2018 PFF Projection: 128.6 carries, 626.1 rushing yards, 3.23 rushing touchdowns; 53.7 receptions, 354.9 receiving yards, 1.54 receiving touchdowns
Current ADP: 7.08 (QB9)
The hype is building on Garoppolo and the 49ers’ offense as a whole. Following a trade deadline deal, the former Patriot backup started the final five games of 2017 and he was QB7 during that span with 87 fantasy points as he led his new team to five straight wins, including the last three coming versus playoff teams.
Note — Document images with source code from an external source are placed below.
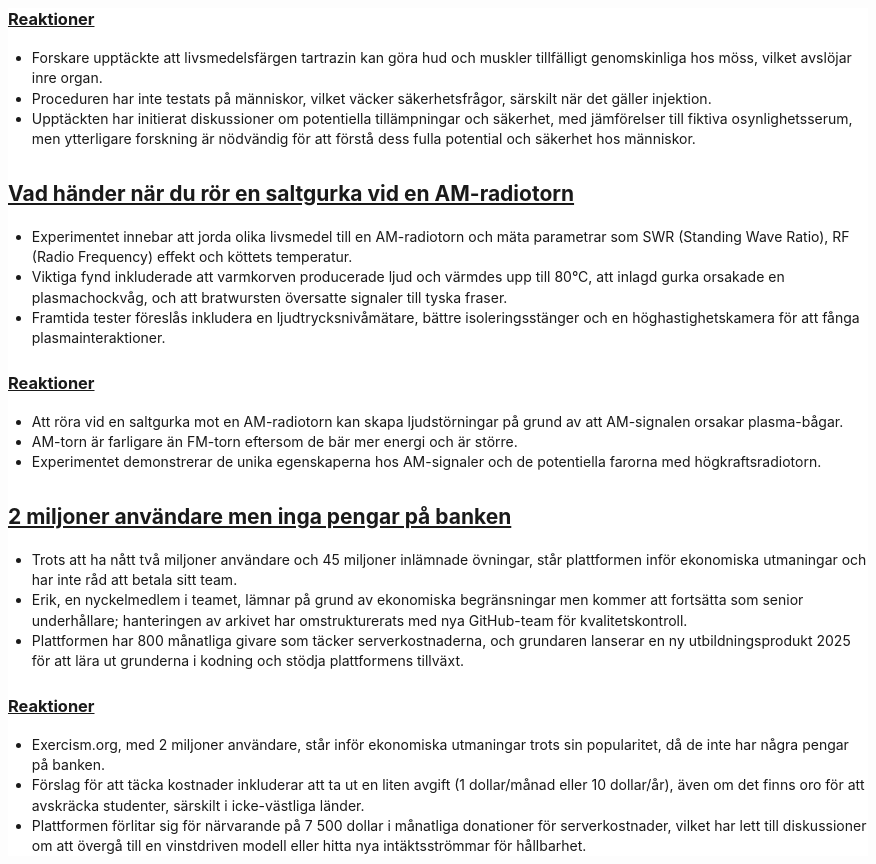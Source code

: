 ### [Reaktioner](https://news.ycombinator.com/item?id=41459865)

- Forskare upptäckte att livsmedelsfärgen tartrazin kan göra hud och muskler tillfälligt genomskinliga hos möss, vilket avslöjar inre organ.
- Proceduren har inte testats på människor, vilket väcker säkerhetsfrågor, särskilt när det gäller injektion.
- Upptäckten har initierat diskussioner om potentiella tillämpningar och säkerhet, med jämförelser till fiktiva osynlighetsserum, men ytterligare forskning är nödvändig för att förstå dess fulla potential och säkerhet hos människor.

## [Vad händer när du rör en saltgurka vid en AM-radiotorn](https://www.jeffgeerling.com/blog/2024/what-happens-when-you-touch-pickle-am-radio-tower)

- Experimentet innebar att jorda olika livsmedel till en AM-radiotorn och mäta parametrar som SWR (Standing Wave Ratio), RF (Radio Frequency) effekt och köttets temperatur.
- Viktiga fynd inkluderade att varmkorven producerade ljud och värmdes upp till 80°C, att inlagd gurka orsakade en plasmachockvåg, och att bratwursten översatte signaler till tyska fraser.
- Framtida tester föreslås inkludera en ljudtrycksnivåmätare, bättre isoleringsstänger och en höghastighetskamera för att fånga plasmainteraktioner.

### [Reaktioner](https://news.ycombinator.com/item?id=41462574)

- Att röra vid en saltgurka mot en AM-radiotorn kan skapa ljudstörningar på grund av att AM-signalen orsakar plasma-bågar.
- AM-torn är farligare än FM-torn eftersom de bär mer energi och är större.
- Experimentet demonstrerar de unika egenskaperna hos AM-signaler och de potentiella farorna med högkraftsradiotorn.

## [2 miljoner användare men inga pengar på banken](https://exercism.org/blog/september-2024-restructure)

- Trots att ha nått två miljoner användare och 45 miljoner inlämnade övningar, står plattformen inför ekonomiska utmaningar och har inte råd att betala sitt team.
- Erik, en nyckelmedlem i teamet, lämnar på grund av ekonomiska begränsningar men kommer att fortsätta som senior underhållare; hanteringen av arkivet har omstrukturerats med nya GitHub-team för kvalitetskontroll.
- Plattformen har 800 månatliga givare som täcker serverkostnaderna, och grundaren lanserar en ny utbildningsprodukt 2025 för att lära ut grunderna i kodning och stödja plattformens tillväxt.

### [Reaktioner](https://news.ycombinator.com/item?id=41463734)

- Exercism.org, med 2 miljoner användare, står inför ekonomiska utmaningar trots sin popularitet, då de inte har några pengar på banken.
- Förslag för att täcka kostnader inkluderar att ta ut en liten avgift (1 dollar/månad eller 10 dollar/år), även om det finns oro för att avskräcka studenter, särskilt i icke-västliga länder.
- Plattformen förlitar sig för närvarande på 7 500 dollar i månatliga donationer för serverkostnader, vilket har lett till diskussioner om att övergå till en vinstdriven modell eller hitta nya intäktsströmmar för hållbarhet.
If you project his production over 16 games he would’ve netted 278.4 fantasy points, which would’ve placed him 10th among quarterbacks for the season. Kyle Shanahan helps fuel the production with his aggressive play-calling. Each of his past three offenses has ranked inside top eight in passing yards.
Shanahan’s offenses are known to sputter in the red zone though, and Garoppolo showed that by only throwing six TD passes in five starts. His price is too high right now in fantasy given the immense depth at the position to return value, but his future looks bright. With Garoppolo under center there will be many San Francisco players who will prove to be fantasy assets this season.
2018 PFF Projection: 4,240.8 passing yards, 23.7 passing touchdowns; 142.8 rushing yards, 1.23 rushing touchdowns
Current ADP: 7.12 (TE9)
During the three games Zach Ertz was injured last year (including two missed games) for Philadelphia, Burton delivered by catching 11 balls for 154 yards and 3 touchdowns. Over the pivotal stretch of Weeks 13 through 15 only Travis Kelce and Rob Gronkowski scored more fantasy points at the position.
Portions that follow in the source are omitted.